Originally known as the Tumalo Project, Tumalo Irrigation District (TID) was diverting water in support of regional agriculture as early as the 1880s and formally became a district in 1900. 

TID’s mission is to manage water resources to meet present and future needs of its patrons in ways that are economically and environmentally responsible. The District’s priorities are water conservation, improving water delivery efficiencies, and preserving and restoring native habitat in the Deschutes River Basin.

Today, TID has two diversion sources, Tumalo Creek below Shevlin Park and the Deschutes River near Pioneer Park, as well as Crescent Lake storage. The District serves 667 patrons; manages more than 80 miles of piped and open canals; and irrigates more than 8,110 acres growing hay, alfalfa, garlic, lavender, and pastures for livestock.

To date, the District has piped over 7 miles of canals and returned saved  water instream through Oregon’s Allocation of Conserved Water Program. The project proposes to provide watershed protection by continuing to  modernize canals and laterals in TID.

Learn more about at Tumalo Irrigation District at www.tumalo.org

Swalley Irrigation District

History and Vision

Since 1899, Swalley Irrigation District (Swalley) has been a progressive, responsible steward to one of our most precious natural resources, water. 

Swalley provides water to approximately 4,333 acres in and around the City of Bend. The District’s mission is to support ecologically, socially, and economically sustainable agriculture, recreation, industry, and lifestyles through providing renewable energy and irrigation service for the common good. The District's contemporary primary objectives are to continually modernize and protect its infrastructure and water rights in the face of an urbanizing environment such that water is able to be managed in the most efficient and sustainable manner possible during the next 100+ years.

Swalley holds the oldest, most senior water rights on the Deschutes River. Despite being one of Oregon's smaller irrigation districts, Swalley has made some of the largest contributions back to the river with conserved water. Over one third of the Swalley water right has been permanently dedicated back instream as a result of piping projects and modernization. The project proposes to provide watershed protection by modernizing the remainder of Swalley’s Main Canal and laterals.
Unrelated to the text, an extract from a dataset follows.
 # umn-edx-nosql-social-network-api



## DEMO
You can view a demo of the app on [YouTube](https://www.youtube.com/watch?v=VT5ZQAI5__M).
Learn more about Swalley Irrigation District at https://www.swalley.com/

Central Oregon ID

History and Vision

Established in 1918, the Central Oregon Irrigation District (COID) is a Municipal Corporation of the State of Oregon. The District’s mission is to provide reliable and efficient delivery of water to our patrons in an environmentally and economically sustainable manner with courtesy and integrity.

The District provides water for about 45,000 acres within an 180,000 acre area in Central Oregon. More than 700 miles of canals provide agricultural and industrial water to the Terrebonne, Redmond, Bend, Alfalfa and Powell Butte areas. In addition, COID provides water to the City of Redmond and numerous subdivisions; in Bend, many parks and schools receive water through the COID system.

The system consists of two main canals: the Pilot Butte Canal, which runs north, through Bend, Redmond and Terrebonne; and the Central Oregon Canal, which runs east, through Bend, Alfalfa and Powell Butte. Both canals divert water from the Deschutes River. The project proposes to provide watershed protection by modernizing the Pilot Butte Canal and associated laterals.